**WHAT IS BEING ASKED:**
Restating every entry exactly is the whole task.
--- EXTRACTED RECORDS ---
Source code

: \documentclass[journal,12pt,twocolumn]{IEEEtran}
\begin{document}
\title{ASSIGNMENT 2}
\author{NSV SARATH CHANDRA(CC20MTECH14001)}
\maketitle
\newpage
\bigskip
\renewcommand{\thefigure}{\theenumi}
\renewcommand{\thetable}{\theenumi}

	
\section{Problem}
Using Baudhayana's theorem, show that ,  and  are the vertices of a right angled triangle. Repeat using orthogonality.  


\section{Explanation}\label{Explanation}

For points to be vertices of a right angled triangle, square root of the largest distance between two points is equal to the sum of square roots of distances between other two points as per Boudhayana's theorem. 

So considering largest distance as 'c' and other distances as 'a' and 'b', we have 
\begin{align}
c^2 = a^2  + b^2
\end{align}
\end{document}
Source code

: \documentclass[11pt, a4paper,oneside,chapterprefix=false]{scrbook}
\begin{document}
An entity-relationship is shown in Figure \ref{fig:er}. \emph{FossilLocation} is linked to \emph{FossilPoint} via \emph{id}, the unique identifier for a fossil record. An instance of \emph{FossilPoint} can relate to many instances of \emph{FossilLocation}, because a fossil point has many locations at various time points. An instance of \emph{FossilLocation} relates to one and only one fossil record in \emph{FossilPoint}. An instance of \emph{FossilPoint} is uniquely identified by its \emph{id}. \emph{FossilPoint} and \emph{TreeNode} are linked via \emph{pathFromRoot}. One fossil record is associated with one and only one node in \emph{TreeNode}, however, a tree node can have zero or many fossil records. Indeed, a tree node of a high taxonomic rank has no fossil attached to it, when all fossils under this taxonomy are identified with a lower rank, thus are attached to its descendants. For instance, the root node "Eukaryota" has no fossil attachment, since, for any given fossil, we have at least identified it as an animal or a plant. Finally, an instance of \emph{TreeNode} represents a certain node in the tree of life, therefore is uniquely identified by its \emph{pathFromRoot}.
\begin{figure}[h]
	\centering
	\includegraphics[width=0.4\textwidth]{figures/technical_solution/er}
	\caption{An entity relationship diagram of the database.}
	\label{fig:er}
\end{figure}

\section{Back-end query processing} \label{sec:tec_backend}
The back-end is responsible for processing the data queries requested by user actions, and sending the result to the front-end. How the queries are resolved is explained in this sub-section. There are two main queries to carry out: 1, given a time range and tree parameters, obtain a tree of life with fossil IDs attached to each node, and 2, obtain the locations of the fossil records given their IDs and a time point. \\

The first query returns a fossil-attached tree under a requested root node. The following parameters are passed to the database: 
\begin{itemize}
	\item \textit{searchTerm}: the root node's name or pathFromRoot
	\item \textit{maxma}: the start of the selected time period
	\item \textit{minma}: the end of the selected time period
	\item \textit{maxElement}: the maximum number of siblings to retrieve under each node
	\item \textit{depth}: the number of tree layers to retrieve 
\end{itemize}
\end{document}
---
**RESPONSE TO THIS EXERCISE:**
Source code

: \documentclass[journal,12pt,twocolumn]{IEEEtran}
\begin{document}
\title{ASSIGNMENT 2}
\author{NSV SARATH CHANDRA(CC20MTECH14001)}
\maketitle
\newpage
\bigskip
\renewcommand{\thefigure}{\theenumi}
\renewcommand{\thetable}{\theenumi}

	
\section{Problem}
Using Baudhayana's theorem, show that ,  and  are the vertices of a right angled triangle. Repeat using orthogonality.  


\section{Explanation}\label{Explanation}

For points to be vertices of a right angled triangle, square root of the largest distance between two points is equal to the sum of square roots of distances between other two points as per Boudhayana's theorem. 

So considering largest distance as 'c' and other distances as 'a' and 'b', we have 
\begin{align}
c^2 = a^2  + b^2
\end{align}
\end{document}
Source code

: \documentclass[11pt, a4paper,oneside,chapterprefix=false]{scrbook}
\begin{document}
An entity-relationship is shown in Figure \ref{fig:er}. \emph{FossilLocation} is linked to \emph{FossilPoint} via \emph{id}, the unique identifier for a fossil record. An instance of \emph{FossilPoint} can relate to many instances of \emph{FossilLocation}, because a fossil point has many locations at various time points. An instance of \emph{FossilLocation} relates to one and only one fossil record in \emph{FossilPoint}. An instance of \emph{FossilPoint} is uniquely identified by its \emph{id}. \emph{FossilPoint} and \emph{TreeNode} are linked via \emph{pathFromRoot}. One fossil record is associated with one and only one node in \emph{TreeNode}, however, a tree node can have zero or many fossil records. Indeed, a tree node of a high taxonomic rank has no fossil attached to it, when all fossils under this taxonomy are identified with a lower rank, thus are attached to its descendants. For instance, the root node "Eukaryota" has no fossil attachment, since, for any given fossil, we have at least identified it as an animal or a plant. Finally, an instance of \emph{TreeNode} represents a certain node in the tree of life, therefore is uniquely identified by its \emph{pathFromRoot}.
\begin{figure}[h]
	\centering
	\includegraphics[width=0.4\textwidth]{figures/technical_solution/er}
	\caption{An entity relationship diagram of the database.}
	\label{fig:er}
\end{figure}

\section{Back-end query processing} \label{sec:tec_backend}
The back-end is responsible for processing the data queries requested by user actions, and sending the result to the front-end. How the queries are resolved is explained in this sub-section. There are two main queries to carry out: 1, given a time range and tree parameters, obtain a tree of life with fossil IDs attached to each node, and 2, obtain the locations of the fossil records given their IDs and a time point. \\

The first query returns a fossil-attached tree under a requested root node. The following parameters are passed to the database: 
\begin{itemize}
	\item \textit{searchTerm}: the root node's name or pathFromRoot
	\item \textit{maxma}: the start of the selected time period
	\item \textit{minma}: the end of the selected time period
	\item \textit{maxElement}: the maximum number of siblings to retrieve under each node
	\item \textit{depth}: the number of tree layers to retrieve 
\end{itemize}
\end{document}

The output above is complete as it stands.